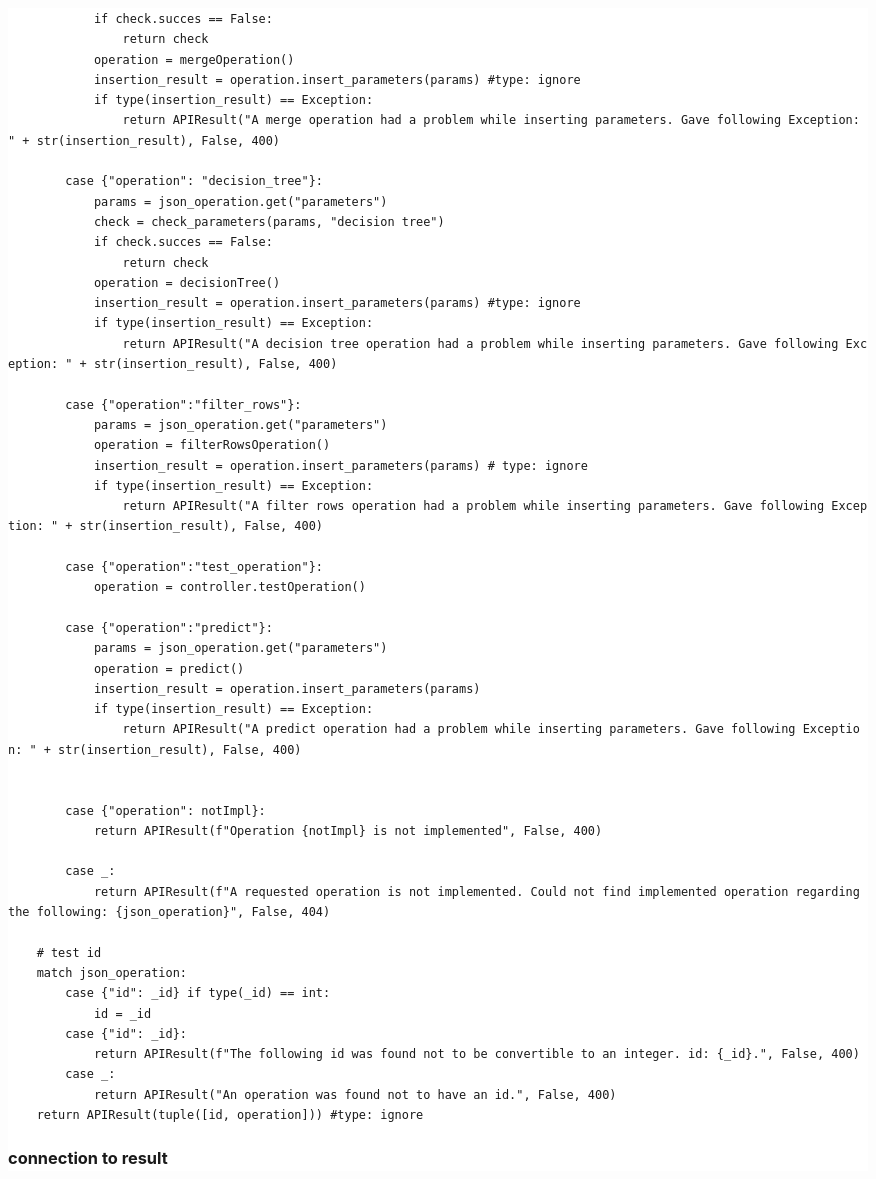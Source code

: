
 ```
            if check.succes == False:
                return check
            operation = mergeOperation()
            insertion_result = operation.insert_parameters(params) #type: ignore
            if type(insertion_result) == Exception:
                return APIResult("A merge operation had a problem while inserting parameters. Gave following Exception: " + str(insertion_result), False, 400)
        
        case {"operation": "decision_tree"}:
            params = json_operation.get("parameters")
            check = check_parameters(params, "decision tree")
            if check.succes == False:
                return check
            operation = decisionTree()
            insertion_result = operation.insert_parameters(params) #type: ignore
            if type(insertion_result) == Exception:
                return APIResult("A decision tree operation had a problem while inserting parameters. Gave following Exception: " + str(insertion_result), False, 400)
    
        case {"operation":"filter_rows"}: 
            params = json_operation.get("parameters")
            operation = filterRowsOperation()
            insertion_result = operation.insert_parameters(params) # type: ignore
            if type(insertion_result) == Exception:
                return APIResult("A filter rows operation had a problem while inserting parameters. Gave following Exception: " + str(insertion_result), False, 400)

        case {"operation":"test_operation"}: 
            operation = controller.testOperation()

        case {"operation":"predict"}:
            params = json_operation.get("parameters")
            operation = predict()
            insertion_result = operation.insert_parameters(params)
            if type(insertion_result) == Exception:
                return APIResult("A predict operation had a problem while inserting parameters. Gave following Exception: " + str(insertion_result), False, 400)


        case {"operation": notImpl}:
            return APIResult(f"Operation {notImpl} is not implemented", False, 400)    
                 
        case _:
            return APIResult(f"A requested operation is not implemented. Could not find implemented operation regarding the following: {json_operation}", False, 404)
        
    # test id
    match json_operation:
        case {"id": _id} if type(_id) == int:
            id = _id
        case {"id": _id}:
            return APIResult(f"The following id was found not to be convertible to an integer. id: {_id}.", False, 400)
        case _:
            return APIResult("An operation was found not to have an id.", False, 400)
    return APIResult(tuple([id, operation])) #type: ignore
```
### connection to result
──────────
Copy every line above exactly, leaving no picture in the copy.

Source code

:
 ```
            if check.succes == False:
                return check
            operation = mergeOperation()
            insertion_result = operation.insert_parameters(params) #type: ignore
            if type(insertion_result) == Exception:
                return APIResult("A merge operation had a problem while inserting parameters. Gave following Exception: " + str(insertion_result), False, 400)
        
        case {"operation": "decision_tree"}:
            params = json_operation.get("parameters")
            check = check_parameters(params, "decision tree")
            if check.succes == False:
                return check
            operation = decisionTree()
            insertion_result = operation.insert_parameters(params) #type: ignore
            if type(insertion_result) == Exception:
                return APIResult("A decision tree operation had a problem while inserting parameters. Gave following Exception: " + str(insertion_result), False, 400)
    
        case {"operation":"filter_rows"}: 
            params = json_operation.get("parameters")
            operation = filterRowsOperation()
            insertion_result = operation.insert_parameters(params) # type: ignore
            if type(insertion_result) == Exception:
                return APIResult("A filter rows operation had a problem while inserting parameters. Gave following Exception: " + str(insertion_result), False, 400)

        case {"operation":"test_operation"}: 
            operation = controller.testOperation()

        case {"operation":"predict"}:
            params = json_operation.get("parameters")
            operation = predict()
            insertion_result = operation.insert_parameters(params)
            if type(insertion_result) == Exception:
                return APIResult("A predict operation had a problem while inserting parameters. Gave following Exception: " + str(insertion_result), False, 400)


        case {"operation": notImpl}:
            return APIResult(f"Operation {notImpl} is not implemented", False, 400)    
                 
        case _:
            return APIResult(f"A requested operation is not implemented. Could not find implemented operation regarding the following: {json_operation}", False, 404)
        
    # test id
    match json_operation:
        case {"id": _id} if type(_id) == int:
            id = _id
        case {"id": _id}:
            return APIResult(f"The following id was found not to be convertible to an integer. id: {_id}.", False, 400)
        case _:
            return APIResult("An operation was found not to have an id.", False, 400)
    return APIResult(tuple([id, operation])) #type: ignore
```
### connection to result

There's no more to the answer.